## Work task
Please count, in the material below, each line containing "Scenarios", and report only the number.

*** Opening Material provided ***

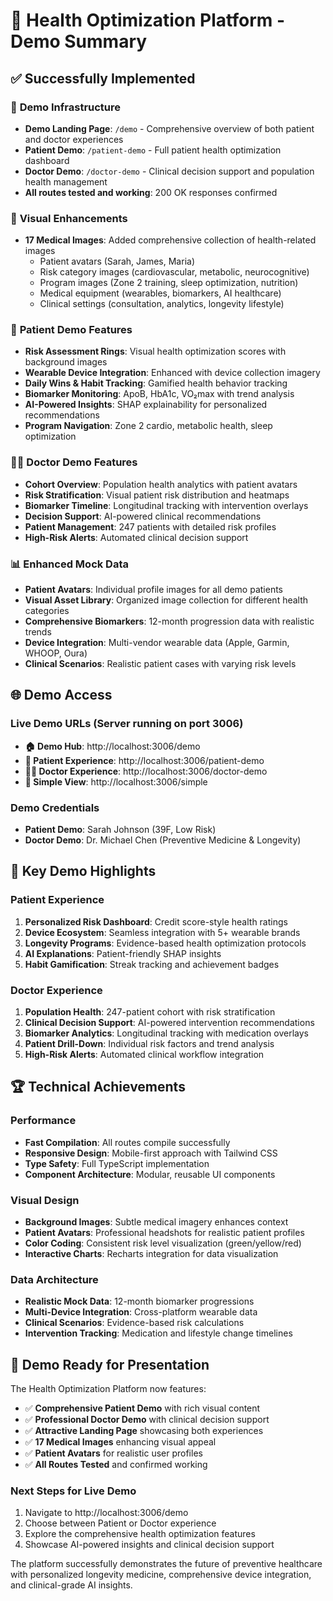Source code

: # 🎯 Health Optimization Platform - Demo Summary

## ✅ Successfully Implemented

### 🚀 **Demo Infrastructure**
- **Demo Landing Page**: `/demo` - Comprehensive overview of both patient and doctor experiences
- **Patient Demo**: `/patient-demo` - Full patient health optimization dashboard
- **Doctor Demo**: `/doctor-demo` - Clinical decision support and population health management
- **All routes tested and working**: 200 OK responses confirmed

### 🎨 **Visual Enhancements**
- **17 Medical Images**: Added comprehensive collection of health-related images
  - Patient avatars (Sarah, James, Maria)
  - Risk category images (cardiovascular, metabolic, neurocognitive)
  - Program images (Zone 2 training, sleep optimization, nutrition)
  - Medical equipment (wearables, biomarkers, AI healthcare)
  - Clinical settings (consultation, analytics, longevity lifestyle)

### 👤 **Patient Demo Features**
- **Risk Assessment Rings**: Visual health optimization scores with background images
- **Wearable Device Integration**: Enhanced with device collection imagery
- **Daily Wins & Habit Tracking**: Gamified health behavior tracking
- **Biomarker Monitoring**: ApoB, HbA1c, VO₂max with trend analysis
- **AI-Powered Insights**: SHAP explainability for personalized recommendations
- **Program Navigation**: Zone 2 cardio, metabolic health, sleep optimization

### 👨‍⚕️ **Doctor Demo Features**
- **Cohort Overview**: Population health analytics with patient avatars
- **Risk Stratification**: Visual patient risk distribution and heatmaps
- **Biomarker Timeline**: Longitudinal tracking with intervention overlays
- **Decision Support**: AI-powered clinical recommendations
- **Patient Management**: 247 patients with detailed risk profiles
- **High-Risk Alerts**: Automated clinical decision support

### 📊 **Enhanced Mock Data**
- **Patient Avatars**: Individual profile images for all demo patients
- **Visual Asset Library**: Organized image collection for different health categories
- **Comprehensive Biomarkers**: 12-month progression data with realistic trends
- **Device Integration**: Multi-vendor wearable data (Apple, Garmin, WHOOP, Oura)
- **Clinical Scenarios**: Realistic patient cases with varying risk levels

## 🌐 **Demo Access**

### **Live Demo URLs** (Server running on port 3006)
- **🏠 Demo Hub**: http://localhost:3006/demo
- **👤 Patient Experience**: http://localhost:3006/patient-demo
- **👨‍⚕️ Doctor Experience**: http://localhost:3006/doctor-demo
- **📱 Simple View**: http://localhost:3006/simple

### **Demo Credentials**
- **Patient Demo**: Sarah Johnson (39F, Low Risk)
- **Doctor Demo**: Dr. Michael Chen (Preventive Medicine & Longevity)

## 🎯 **Key Demo Highlights**

### **Patient Experience**
1. **Personalized Risk Dashboard**: Credit score-style health ratings
2. **Device Ecosystem**: Seamless integration with 5+ wearable brands
3. **Longevity Programs**: Evidence-based health optimization protocols
4. **AI Explanations**: Patient-friendly SHAP insights
5. **Habit Gamification**: Streak tracking and achievement badges

### **Doctor Experience**
1. **Population Health**: 247-patient cohort with risk stratification
2. **Clinical Decision Support**: AI-powered intervention recommendations
3. **Biomarker Analytics**: Longitudinal tracking with medication overlays
4. **Patient Drill-Down**: Individual risk factors and trend analysis
5. **High-Risk Alerts**: Automated clinical workflow integration

## 🏆 **Technical Achievements**

### **Performance**
- **Fast Compilation**: All routes compile successfully
- **Responsive Design**: Mobile-first approach with Tailwind CSS
- **Type Safety**: Full TypeScript implementation
- **Component Architecture**: Modular, reusable UI components

### **Visual Design**
- **Background Images**: Subtle medical imagery enhances context
- **Patient Avatars**: Professional headshots for realistic patient profiles
- **Color Coding**: Consistent risk level visualization (green/yellow/red)
- **Interactive Charts**: Recharts integration for data visualization

### **Data Architecture**
- **Realistic Mock Data**: 12-month biomarker progressions
- **Multi-Device Integration**: Cross-platform wearable data
- **Clinical Scenarios**: Evidence-based risk calculations
- **Intervention Tracking**: Medication and lifestyle change timelines

## 🎉 **Demo Ready for Presentation**

The Health Optimization Platform now features:
- ✅ **Comprehensive Patient Demo** with rich visual content
- ✅ **Professional Doctor Demo** with clinical decision support
- ✅ **Attractive Landing Page** showcasing both experiences
- ✅ **17 Medical Images** enhancing visual appeal
- ✅ **Patient Avatars** for realistic user profiles
- ✅ **All Routes Tested** and confirmed working

### **Next Steps for Live Demo**
1. Navigate to http://localhost:3006/demo
2. Choose between Patient or Doctor experience
3. Explore the comprehensive health optimization features
4. Showcase AI-powered insights and clinical decision support

The platform successfully demonstrates the future of preventive healthcare with personalized longevity medicine, comprehensive device integration, and clinical-grade AI insights.
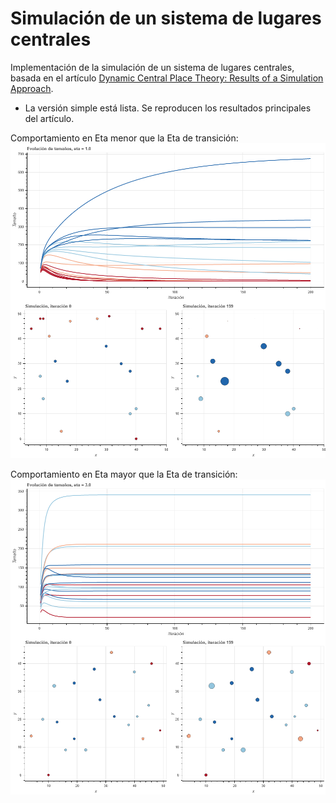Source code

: # Simulación de un sistema de lugares centrales

Implementación de la simulación de un sistema de lugares centrales, basada en el artículo [Dynamic Central Place Theory: Results of a Simulation Approach](https://onlinelibrary.wiley.com/doi/abs/10.1111/j.1538-4632.1977.tb00576.x).

- La versión simple está lista. Se reproducen los resultados principales del artículo.

Comportamiento en Eta menor que la Eta de transición:
![Eta 1.0](./imagenes/eta_1.0.png)

Comportamiento en Eta mayor que la Eta de transición:
![Eta 1.0](./imagenes/eta_3.0.png)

*** Closing Material provided ***

## Task solution
2